But the ratio of the applied force with the displacement will not be constant until we take a pseudo force into account that is mass times the acceleration of the vehicle and opposite to the direction of the accelerating frame.
4. A particle executes simple harmonic motion. If you are told that its velocity at this instant is zero, can you say what is the displacement? If you are told that its velocity at this instant is maximum, can you say what is its displacement?
ANSWER: No. Only we can say that the particle is at the extreme point if the velocity at that instant is zero. If the velocity is maximum we can say that it is at the mean point and the displacement from the mean point is zero.
5. A small creature moves with constant speed in a vertical circle on a bright day. Does its shadow formed by the sun on a horizontal plane move in a simple harmonic motion?
ANSWER: Yes. The projection of a point in a uniform circular motion on a diameter is a simple harmonic motion.
6. A particle executes simple harmonic motion. Let P be a point near the mean position and Q be a point near an extreme. The speed of the particle at P is larger than the speed at Q. Still the particle crosses P and Q equal number of times in a given time interval. Does it make you unhappy?
ANSWER: No. Since the particle at P and Q is not in uniform motion but in SHM and the same particle is in different phases at these points. Hence it is quite ok.
7. In measuring time period of a pendulum, it is advised to measure the time between consecutive passage through the mean position in the same direction. This is said to result in better accuracy than measuring time between consecutive passage through an extreme position. Explain.
ANSWER: The speed near the extreme position is near zero and the decision by the observer that the bob has reached the extreme position may have some error due to slow movement. But the bob crosses the mean position with maximum speed so there is no hesitation in deciding that the bob has crossed the mean position and hence better accuracy.
8. It is proposed to move a particle in simple harmonic motion on a rough horizontal surface by applying an external force along the line of motion. Sketch the graph of the applied force against the position of the particle.

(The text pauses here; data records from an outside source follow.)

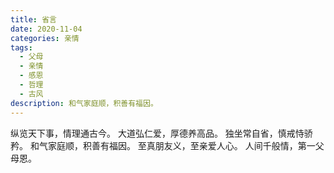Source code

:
 ```yaml
---
title: 省言
date: 2020-11-04
categories: 亲情
tags:
  - 父母
  - 亲情
  - 感恩
  - 哲理
  - 古风
description: 和气家庭顺，积善有福因。
---
```


纵览天下事，情理通古今。
大道弘仁爱，厚德养高品。
独坐常自省，慎戒恃骄矜。
和气家庭顺，积善有福因。
至真朋友义，至亲爱人心。
人间千般情，第一父母恩。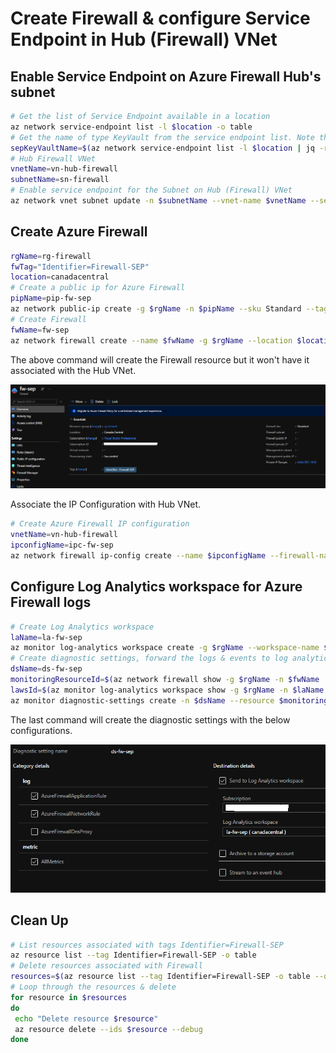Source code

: # Create Firewall & configure Service Endpoint  in Hub (Firewall) VNet
## Enable Service Endpoint on Azure Firewall Hub's subnet
```bash
# Get the list of Service Endpoint available in a location
az network service-endpoint list -l $location -o table
# Get the name of type KeyVault from the service endpoint list. Note that "contains" is case-sensitive
sepKeyVaultName=$(az network service-endpoint list -l $location | jq -r '.[] | select(.name | contains("Key")) | .name')
# Hub Firewall VNet
vnetName=vn-hub-firewall
subnetName=sn-firewall
# Enable service endpoint for the Subnet on Hub (Firewall) VNet 
az network vnet subnet update -n $subnetName --vnet-name $vnetName --service-endpoints $sepKeyVaultName -g $rgName
```
## Create Azure Firewall
```bash
rgName=rg-firewall
fwTag="Identifier=Firewall-SEP"
location=canadacentral
# Create a public ip for Azure Firewall
pipName=pip-fw-sep
az network public-ip create -g $rgName -n $pipName --sku Standard --tags $fwTag --allocation-method Static --verbose
# Create Firewall
fwName=fw-sep
az network firewall create --name $fwName -g $rgName --location $location --tags $fwTag --verbose
```
The above command will create the Firewall resource but it won't have it associated with the Hub VNet.

![Alt text](/images/fw-without-ipconfig.png)

Associate the IP Configuration with Hub VNet.
```bash
# Create Azure Firewall IP configuration
vnetName=vn-hub-firewall
ipconfigName=ipc-fw-sep
az network firewall ip-config create --name $ipconfigName --firewall-name $fwName --public-ip-address $pipName --vnet-name $vnetName -g $rgName --verbose
```

## Configure Log Analytics workspace for Azure Firewall logs
```bash
# Create Log Analytics workspace
laName=la-fw-sep
az monitor log-analytics workspace create -g $rgName --workspace-name $laName --location $location --tags $fwTag --verbose
# Create diagnostic settings, forward the logs & events to log analytics workspace 
dsName=ds-fw-sep
monitoringResourceId=$(az network firewall show -g $rgName -n $fwName | jq -r ".id")
lawsId=$(az monitor log-analytics workspace show -g $rgName -n $laName | jq -r ".id")
az monitor diagnostic-settings create -n $dsName --resource $monitoringResourceId --workspace $lawsId --logs '[{"category":"AzureFirewallApplicationRule","Enabled":true}, {"category":"AzureFirewallNetworkRule","Enabled":true}]' --metrics '[{"category": "AllMetrics","Enabled": true}]' --verbose
``` 
The last command will create the diagnostic settings with the below configurations.

![Alt text](/images/diagnostics-firewall.png)

## Clean Up
```bash
# List resources associated with tags Identifier=Firewall-SEP
az resource list --tag Identifier=Firewall-SEP -o table
# Delete resources associated with Firewall
resources=$(az resource list --tag Identifier=Firewall-SEP -o table --query "[].id" -o tsv)
# Loop through the resources & delete
for resource in $resources
do
 echo "Delete resource $resource"
 az resource delete --ids $resource --debug
done
```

Note that the applied force has two values for a given position depending on whether the particle is moving in a positive or negative direction.
ANSWER: Let us assume that the coefficient of kinetic friction µ is constant throughout the movement. If the simple harmonic motion is between points A and B with O as a mean point then amplitude OA=OB=a. See the figure below.
The figure for the Problem no-8
When the particle is crossing O from left to right, the total force on it is equal to F-µmg. It should be zero. Thus, F = µmg (OC in the figure). In between O and A, F-µmg=-m⍵²x. The equation of a straight line. Just before stopping at A, F=µmg-m⍵²a (Represented as AD). When it stops at A instantaneously, µmg=0, thus F=-m⍵²a. But when it begins to move back from A,
F+µmg=-m⍵²a
→F=-µmg-m⍵²a
(represented by AD')
So between just approaching A and departing A the value of the magnitude of the force changes from µmg-m⍵²a towards the right to µmg+m⍵²a towards the left.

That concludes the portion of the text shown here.